Alana Haim and Cooper Hoffman in Licorice Pizza
Movie Title: Licorice Pizza
Paul thomas anderson
Alana Haim, Cooper Hoffman, Sean Penn, Tom Waits, Bradley Cooper, Benny Safdie, Joseph Cross, Christine Ebersole, Mary Elizabeth Ellis
Duration of operation: 133 min
You don’t have to have lived in 1973 to appreciate the cultural divide that existed between the United States and these islands (much larger than the current gulf). But it helps. Paul Thomas Anderson’s thrilling and evocative new film is truly set in a whole different country. Back in the San Fernando Valley he explored in Boogie Nights, he reminds us of just how Things The Americans had then. And the possibilities.
Based on the youth of Gary Goetzman, a child actor who grew up to be Tom Hanks’ business partner, Licorice Pizza follows precocious 15-year-old Gary Valentine (Cooper Hoffman) as he moves from juvenile tracks to sale of waterbeds in the suburbs adjacent to Los Angeles. He meets an older girl. He rubs shoulders with Hollywood producers. He’s really making money. None of this would have been conceivable on the other side of the Atlantic in the same year. “America’s business is business,” Calvin Coolidge didn’t quite say. And the sex. And the glory. And movies. (At least in California.)
However, Licorice Pizza does not take place in some kind of romance. There is a clear parallel here to Cameron Crowe’s less interesting film Almost Famous. Unlike the hero of this film, Gary isn’t scolded by any distraught parent, but there is a sense of unease throughout this pleasantly curvy image. We start with a fabulous long single take – less flashy than the opening to Boogie Nights – in which Gary meets Alana Kane (Alana Haim), a photographer’s assistant, at school and moves into the gym to take his Photo. Even at this early stage, we are aware that this is hostile territory for humans in the 21st century. The English photographer (where would he be from then?) Slaps her ass in the process and she barely registers the assault. Should we be worried that a romance seems to be brewing between a teenager and an adult woman? Perhaps it was Sweden in the 15th century as well.
Sean Penn has a superb turn as a ghastly, faded movie star who spends his evenings reliving old glories at area cocktail bars
There have been reviews of a scene in which John Michael Higgins, playing a big-mouthed restaurateur, speaks with an absurd Japanese accent to two successive wives from this country. But it seems too specific not to have been taken from real life. Also, humor clearly depends on both the absurdity and the inappropriateness of its choice. We are everywhere exposed to a world that does not know what to do with the cultural rearrangements inherited from the 1960s.
Sean Penn has a superb turn as a ghastly, faded movie star – he’s neither William Holden nor Steve McQueen, but nods are made in those directions – who spends his evening reliving old glories in bars neighborhood cocktails. Bradley Cooper is even better as Jon Peters, producer and boyfriend of Barbra Streisand, who ogles Alana and rejects Gary. Everywhere we feel that while there is a lot of fun to be had, jarring personal and societal corrections are on the way.

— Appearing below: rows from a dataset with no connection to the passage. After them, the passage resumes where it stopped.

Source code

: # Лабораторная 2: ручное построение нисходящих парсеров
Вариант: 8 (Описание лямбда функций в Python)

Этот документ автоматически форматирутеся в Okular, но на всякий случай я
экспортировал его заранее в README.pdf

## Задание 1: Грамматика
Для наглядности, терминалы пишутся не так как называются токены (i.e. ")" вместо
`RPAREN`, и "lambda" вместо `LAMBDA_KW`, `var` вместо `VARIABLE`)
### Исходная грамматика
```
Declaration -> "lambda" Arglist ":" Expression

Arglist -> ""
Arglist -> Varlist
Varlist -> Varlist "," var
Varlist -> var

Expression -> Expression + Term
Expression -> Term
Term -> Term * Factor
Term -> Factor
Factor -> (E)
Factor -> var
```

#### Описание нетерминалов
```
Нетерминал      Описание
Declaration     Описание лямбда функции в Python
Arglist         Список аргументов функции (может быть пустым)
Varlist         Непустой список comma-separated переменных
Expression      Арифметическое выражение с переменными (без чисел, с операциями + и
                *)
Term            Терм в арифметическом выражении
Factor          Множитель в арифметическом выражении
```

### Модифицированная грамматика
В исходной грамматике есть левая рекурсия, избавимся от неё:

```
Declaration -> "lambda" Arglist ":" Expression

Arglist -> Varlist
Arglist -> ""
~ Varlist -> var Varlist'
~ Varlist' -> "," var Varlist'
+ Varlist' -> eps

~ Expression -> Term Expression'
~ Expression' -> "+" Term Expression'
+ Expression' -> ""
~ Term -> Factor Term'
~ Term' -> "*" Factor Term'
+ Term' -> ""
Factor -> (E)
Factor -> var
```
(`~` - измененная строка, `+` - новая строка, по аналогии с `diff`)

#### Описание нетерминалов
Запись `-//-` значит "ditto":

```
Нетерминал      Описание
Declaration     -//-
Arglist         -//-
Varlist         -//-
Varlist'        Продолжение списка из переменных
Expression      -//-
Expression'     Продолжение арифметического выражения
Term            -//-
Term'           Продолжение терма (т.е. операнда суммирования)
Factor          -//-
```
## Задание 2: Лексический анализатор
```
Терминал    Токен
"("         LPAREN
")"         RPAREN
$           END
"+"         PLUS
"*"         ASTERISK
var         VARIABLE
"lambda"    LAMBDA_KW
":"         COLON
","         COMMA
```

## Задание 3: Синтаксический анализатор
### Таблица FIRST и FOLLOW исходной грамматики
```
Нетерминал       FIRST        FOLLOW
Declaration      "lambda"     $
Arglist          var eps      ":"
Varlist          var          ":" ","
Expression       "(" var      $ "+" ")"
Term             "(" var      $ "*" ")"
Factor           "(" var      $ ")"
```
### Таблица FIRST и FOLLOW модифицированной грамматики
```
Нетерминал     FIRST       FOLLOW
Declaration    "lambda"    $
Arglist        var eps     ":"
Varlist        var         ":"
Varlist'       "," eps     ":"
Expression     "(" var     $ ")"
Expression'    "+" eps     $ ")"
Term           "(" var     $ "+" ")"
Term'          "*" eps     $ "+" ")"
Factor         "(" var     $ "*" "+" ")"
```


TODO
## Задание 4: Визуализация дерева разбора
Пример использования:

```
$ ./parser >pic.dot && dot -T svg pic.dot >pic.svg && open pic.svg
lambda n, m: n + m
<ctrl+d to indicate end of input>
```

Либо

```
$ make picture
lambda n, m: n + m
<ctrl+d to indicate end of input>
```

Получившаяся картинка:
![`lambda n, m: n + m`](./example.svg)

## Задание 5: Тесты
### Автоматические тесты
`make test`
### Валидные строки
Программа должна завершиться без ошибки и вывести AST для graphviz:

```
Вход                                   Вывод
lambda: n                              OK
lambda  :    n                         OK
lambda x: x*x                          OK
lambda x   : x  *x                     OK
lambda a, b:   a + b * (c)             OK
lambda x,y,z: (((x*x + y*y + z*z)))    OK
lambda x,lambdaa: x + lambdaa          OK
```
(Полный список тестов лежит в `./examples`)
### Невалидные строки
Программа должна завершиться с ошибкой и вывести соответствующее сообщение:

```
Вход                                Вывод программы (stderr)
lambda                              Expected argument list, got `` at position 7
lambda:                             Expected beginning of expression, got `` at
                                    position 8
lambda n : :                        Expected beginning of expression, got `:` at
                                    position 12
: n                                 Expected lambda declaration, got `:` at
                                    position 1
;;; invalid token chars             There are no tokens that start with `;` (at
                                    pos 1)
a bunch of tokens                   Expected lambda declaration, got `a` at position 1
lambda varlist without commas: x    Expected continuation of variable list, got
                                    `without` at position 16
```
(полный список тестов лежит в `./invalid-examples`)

For now, we can sink into a partial celebration of the cliffside chaos of the most trusted American director of his generation. Cut to contemporary needle drops that always streak and rarely give the obvious (Life on Mars is a darker trail in the US than here), the image alternates easy walks with an unprecedented amount. of frantic racing. It was like that before cell phones. Anderson and Michael Bauman shoot in 35mm with vintage lenses to further immerse us in the mood of late Nixon.
Haim, whose sisters of the pop group of the same name appear with their parents, and Hoffman, son of Philip Seymour Hoffman, could hardly be in a more satisfying harmony. Hoffman gives us a child a few nanometers away in his comfort zone. Haim’s character knows she lives in madness, but can’t help but get carried away.
One can hardly imagine a more pleasant and chaotic way to welcome the New Year. What an explosion.